El alboroto llegó a su ápice. El abate Garnier se subió a una silla e intentaba arengar a la concurrencia, pero su voz la cubrían las risotadas de algunos, y las amenazas de otros. Taxil permanecía en el podio desde el que había hablado, mirando audazmente a la muchedumbre en tumulto. Era su momento de gloria.
Si quería ser coronado rey de la mistificación, había alcanzado su objetivo.
Miraba fijamente a los que le pasaban por delante, agitando el puño o el bastón y gritándole: «¿No os avergonzáis?», con el aire de quien no entendía.
¿De qué se tenía que avergonzar? ¿De que todos hablaran de él?
El que más se estaba divirtiendo era Simonini, que pensaba en lo que le esperaba a Taxil los días siguientes.

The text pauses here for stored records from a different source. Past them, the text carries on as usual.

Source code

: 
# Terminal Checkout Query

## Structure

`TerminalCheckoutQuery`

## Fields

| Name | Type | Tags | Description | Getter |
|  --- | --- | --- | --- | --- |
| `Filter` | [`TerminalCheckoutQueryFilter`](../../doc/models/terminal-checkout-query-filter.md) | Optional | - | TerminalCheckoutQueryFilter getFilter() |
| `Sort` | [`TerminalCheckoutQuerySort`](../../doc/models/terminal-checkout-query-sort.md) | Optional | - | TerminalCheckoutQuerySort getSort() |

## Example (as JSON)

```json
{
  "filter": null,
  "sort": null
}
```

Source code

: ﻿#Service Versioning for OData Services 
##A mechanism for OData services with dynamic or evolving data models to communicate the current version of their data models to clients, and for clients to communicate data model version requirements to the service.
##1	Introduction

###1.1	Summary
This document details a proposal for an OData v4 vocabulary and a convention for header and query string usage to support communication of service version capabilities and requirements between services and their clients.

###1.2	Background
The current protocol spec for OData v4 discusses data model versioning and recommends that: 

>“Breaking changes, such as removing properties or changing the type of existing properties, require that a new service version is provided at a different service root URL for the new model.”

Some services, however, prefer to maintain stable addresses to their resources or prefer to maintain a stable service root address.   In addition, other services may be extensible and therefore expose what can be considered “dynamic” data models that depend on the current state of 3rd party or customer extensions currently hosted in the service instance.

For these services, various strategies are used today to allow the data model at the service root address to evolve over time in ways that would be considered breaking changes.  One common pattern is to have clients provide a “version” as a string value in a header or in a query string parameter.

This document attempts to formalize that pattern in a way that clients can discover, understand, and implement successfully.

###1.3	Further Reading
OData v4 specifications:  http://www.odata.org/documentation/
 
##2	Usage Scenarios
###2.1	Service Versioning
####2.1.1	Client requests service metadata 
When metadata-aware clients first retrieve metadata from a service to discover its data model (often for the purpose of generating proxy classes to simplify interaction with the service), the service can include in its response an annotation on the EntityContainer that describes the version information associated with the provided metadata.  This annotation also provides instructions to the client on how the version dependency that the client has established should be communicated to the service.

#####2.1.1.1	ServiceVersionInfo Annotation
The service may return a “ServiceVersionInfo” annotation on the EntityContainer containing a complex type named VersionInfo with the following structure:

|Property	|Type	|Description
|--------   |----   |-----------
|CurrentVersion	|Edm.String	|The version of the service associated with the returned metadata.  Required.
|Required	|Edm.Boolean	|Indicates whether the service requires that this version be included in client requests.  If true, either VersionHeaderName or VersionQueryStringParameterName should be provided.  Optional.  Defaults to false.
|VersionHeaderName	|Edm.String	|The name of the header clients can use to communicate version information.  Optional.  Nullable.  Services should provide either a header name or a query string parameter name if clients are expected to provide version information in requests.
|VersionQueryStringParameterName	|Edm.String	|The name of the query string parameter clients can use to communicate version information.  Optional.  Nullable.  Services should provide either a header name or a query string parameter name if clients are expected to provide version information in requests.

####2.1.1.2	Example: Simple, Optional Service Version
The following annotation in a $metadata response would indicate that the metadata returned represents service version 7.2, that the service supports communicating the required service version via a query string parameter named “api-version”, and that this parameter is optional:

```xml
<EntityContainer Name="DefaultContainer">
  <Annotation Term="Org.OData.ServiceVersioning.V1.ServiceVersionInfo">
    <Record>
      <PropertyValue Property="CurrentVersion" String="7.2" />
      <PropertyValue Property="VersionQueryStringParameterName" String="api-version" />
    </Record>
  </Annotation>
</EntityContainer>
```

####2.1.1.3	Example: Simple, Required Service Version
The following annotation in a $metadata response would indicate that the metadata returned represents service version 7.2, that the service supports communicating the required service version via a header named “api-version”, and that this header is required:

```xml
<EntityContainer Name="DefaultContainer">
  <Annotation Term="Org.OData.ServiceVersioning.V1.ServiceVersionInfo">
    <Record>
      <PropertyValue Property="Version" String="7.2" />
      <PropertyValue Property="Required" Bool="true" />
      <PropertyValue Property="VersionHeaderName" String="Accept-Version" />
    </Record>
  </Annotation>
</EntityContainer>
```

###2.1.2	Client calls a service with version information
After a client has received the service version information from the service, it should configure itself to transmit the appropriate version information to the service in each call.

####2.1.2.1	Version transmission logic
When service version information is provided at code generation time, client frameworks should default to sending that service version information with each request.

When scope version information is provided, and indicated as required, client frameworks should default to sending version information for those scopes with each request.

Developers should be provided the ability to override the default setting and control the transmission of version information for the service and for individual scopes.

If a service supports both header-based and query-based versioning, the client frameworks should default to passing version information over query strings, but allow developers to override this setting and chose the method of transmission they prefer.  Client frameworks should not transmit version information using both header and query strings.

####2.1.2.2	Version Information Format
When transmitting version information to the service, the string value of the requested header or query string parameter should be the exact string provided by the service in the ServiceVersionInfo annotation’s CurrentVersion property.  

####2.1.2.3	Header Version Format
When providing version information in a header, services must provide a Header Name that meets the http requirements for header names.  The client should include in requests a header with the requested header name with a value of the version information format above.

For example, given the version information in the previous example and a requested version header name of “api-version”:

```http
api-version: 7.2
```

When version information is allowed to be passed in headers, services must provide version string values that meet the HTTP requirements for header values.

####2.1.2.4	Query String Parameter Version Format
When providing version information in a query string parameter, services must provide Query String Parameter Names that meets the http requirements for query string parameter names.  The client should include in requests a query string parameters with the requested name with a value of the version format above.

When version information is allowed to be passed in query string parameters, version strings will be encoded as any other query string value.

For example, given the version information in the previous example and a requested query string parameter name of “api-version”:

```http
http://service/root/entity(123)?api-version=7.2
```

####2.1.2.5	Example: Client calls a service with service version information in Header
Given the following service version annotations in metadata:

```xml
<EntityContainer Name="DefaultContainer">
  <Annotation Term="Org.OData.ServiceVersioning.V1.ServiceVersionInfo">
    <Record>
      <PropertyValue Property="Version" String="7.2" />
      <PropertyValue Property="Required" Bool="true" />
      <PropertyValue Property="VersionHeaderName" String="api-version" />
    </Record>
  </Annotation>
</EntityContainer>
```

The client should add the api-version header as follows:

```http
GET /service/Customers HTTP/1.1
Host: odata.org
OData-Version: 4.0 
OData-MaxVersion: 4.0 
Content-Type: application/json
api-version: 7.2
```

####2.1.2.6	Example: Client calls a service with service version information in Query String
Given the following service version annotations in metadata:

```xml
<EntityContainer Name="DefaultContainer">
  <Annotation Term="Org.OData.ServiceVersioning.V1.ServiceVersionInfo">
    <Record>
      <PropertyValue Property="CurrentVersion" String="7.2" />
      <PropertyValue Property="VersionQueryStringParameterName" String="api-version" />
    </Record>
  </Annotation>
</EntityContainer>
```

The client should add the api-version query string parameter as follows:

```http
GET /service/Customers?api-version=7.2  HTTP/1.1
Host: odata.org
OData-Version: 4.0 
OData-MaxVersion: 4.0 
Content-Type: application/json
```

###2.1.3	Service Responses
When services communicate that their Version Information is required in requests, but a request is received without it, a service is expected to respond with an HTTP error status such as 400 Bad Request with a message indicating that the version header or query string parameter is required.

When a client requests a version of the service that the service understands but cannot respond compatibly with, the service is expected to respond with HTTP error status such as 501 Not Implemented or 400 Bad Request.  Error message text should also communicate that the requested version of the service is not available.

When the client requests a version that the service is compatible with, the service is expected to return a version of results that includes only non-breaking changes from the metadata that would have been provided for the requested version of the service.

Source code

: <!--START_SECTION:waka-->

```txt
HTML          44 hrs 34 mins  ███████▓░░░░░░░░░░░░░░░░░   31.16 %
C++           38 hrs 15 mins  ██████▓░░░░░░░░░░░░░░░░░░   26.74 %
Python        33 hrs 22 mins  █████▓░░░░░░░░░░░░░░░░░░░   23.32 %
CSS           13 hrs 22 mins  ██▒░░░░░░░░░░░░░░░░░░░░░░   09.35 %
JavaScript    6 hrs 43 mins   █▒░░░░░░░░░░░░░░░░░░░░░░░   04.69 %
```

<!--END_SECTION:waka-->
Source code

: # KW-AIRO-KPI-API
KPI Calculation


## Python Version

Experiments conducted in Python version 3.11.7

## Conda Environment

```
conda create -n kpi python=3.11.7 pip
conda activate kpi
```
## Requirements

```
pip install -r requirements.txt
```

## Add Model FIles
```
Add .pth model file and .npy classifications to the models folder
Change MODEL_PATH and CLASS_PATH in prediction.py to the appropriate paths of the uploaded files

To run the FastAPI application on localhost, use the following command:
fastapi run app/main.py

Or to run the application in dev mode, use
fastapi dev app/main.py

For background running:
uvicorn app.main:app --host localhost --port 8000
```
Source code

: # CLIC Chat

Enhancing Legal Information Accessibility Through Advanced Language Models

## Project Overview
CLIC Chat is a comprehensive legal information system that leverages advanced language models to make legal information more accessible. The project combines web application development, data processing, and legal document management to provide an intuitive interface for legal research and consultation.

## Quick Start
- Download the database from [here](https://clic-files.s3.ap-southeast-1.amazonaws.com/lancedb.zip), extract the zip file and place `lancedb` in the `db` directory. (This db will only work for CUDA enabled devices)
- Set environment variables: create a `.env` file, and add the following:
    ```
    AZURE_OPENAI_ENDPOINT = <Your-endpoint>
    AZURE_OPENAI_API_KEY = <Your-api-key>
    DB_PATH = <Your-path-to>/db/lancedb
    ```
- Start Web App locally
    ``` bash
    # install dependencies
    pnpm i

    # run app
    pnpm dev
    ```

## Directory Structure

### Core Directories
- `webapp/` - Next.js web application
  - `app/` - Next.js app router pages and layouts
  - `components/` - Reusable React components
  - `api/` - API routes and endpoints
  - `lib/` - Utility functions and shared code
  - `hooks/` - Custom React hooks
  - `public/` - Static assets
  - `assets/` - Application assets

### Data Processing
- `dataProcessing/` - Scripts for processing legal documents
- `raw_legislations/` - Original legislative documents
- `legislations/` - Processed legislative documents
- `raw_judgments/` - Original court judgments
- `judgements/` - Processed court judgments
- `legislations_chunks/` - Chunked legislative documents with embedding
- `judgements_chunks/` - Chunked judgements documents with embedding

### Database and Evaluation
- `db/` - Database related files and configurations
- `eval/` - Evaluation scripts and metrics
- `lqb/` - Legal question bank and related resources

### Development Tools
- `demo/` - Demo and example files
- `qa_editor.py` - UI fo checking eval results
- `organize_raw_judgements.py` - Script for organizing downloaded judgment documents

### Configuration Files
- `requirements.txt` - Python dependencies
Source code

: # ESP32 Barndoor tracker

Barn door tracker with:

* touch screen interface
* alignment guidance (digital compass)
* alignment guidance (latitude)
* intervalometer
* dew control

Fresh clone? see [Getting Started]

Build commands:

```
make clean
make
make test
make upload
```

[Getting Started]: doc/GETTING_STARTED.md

El marsellés buscaría a Dalla Piccola para recibir su dinero. Pero no sabría dónde encontrarlo. Si iba a Auteuil, encontraría la casa vacía, o quizá habitada por algún desconocido. Nunca había sabido que Dalla Piccola tenía una dirección en la rue Maître Albert. No sabía dónde localizar al notario Fournier, ni se le ocurriría vincularlo con aquel que, muchos años antes, le había falsificado la carta de Hugo. Boullan sería imposible de encontrar. Nunca había sabido que Hébuterne, que conocía vagamente como dignatario masón, había tenido que ver con su aventura y siempre había ignorado la existencia del padre Bergamaschi. En fin, que Taxil no sabría a quién pedirle su recompensa, por lo que Simonini se embolsaba no la mitad, sino la totalidad (menos, desgraciadamente, los cinco mil francos de anticipo).
Era divertido pensar en ese pobre golfante dando vueltas por París en busca de un abate y de un notario que no habían existido nunca, de un satanista y de una paladista cuyos cadáveres yacían en una cloaca desconocida, de un Bataille que, de encontrarlo lúcido, no sabría decirle nada, y de un fajo de francos que habían ido a parar al bolsillo que no debía. Vituperado por los católicos, visto con recelo por los masones que tenían el derecho de temer un nuevo cambio de chaqueta, quizá teniendo que pagar aún muchas deudas a los tipógrafos, sin tener a donde volver su pobre cabeza sudada.
Claro que, pensaba Simonini, ese charlatán de marsellés se lo tenía merecido.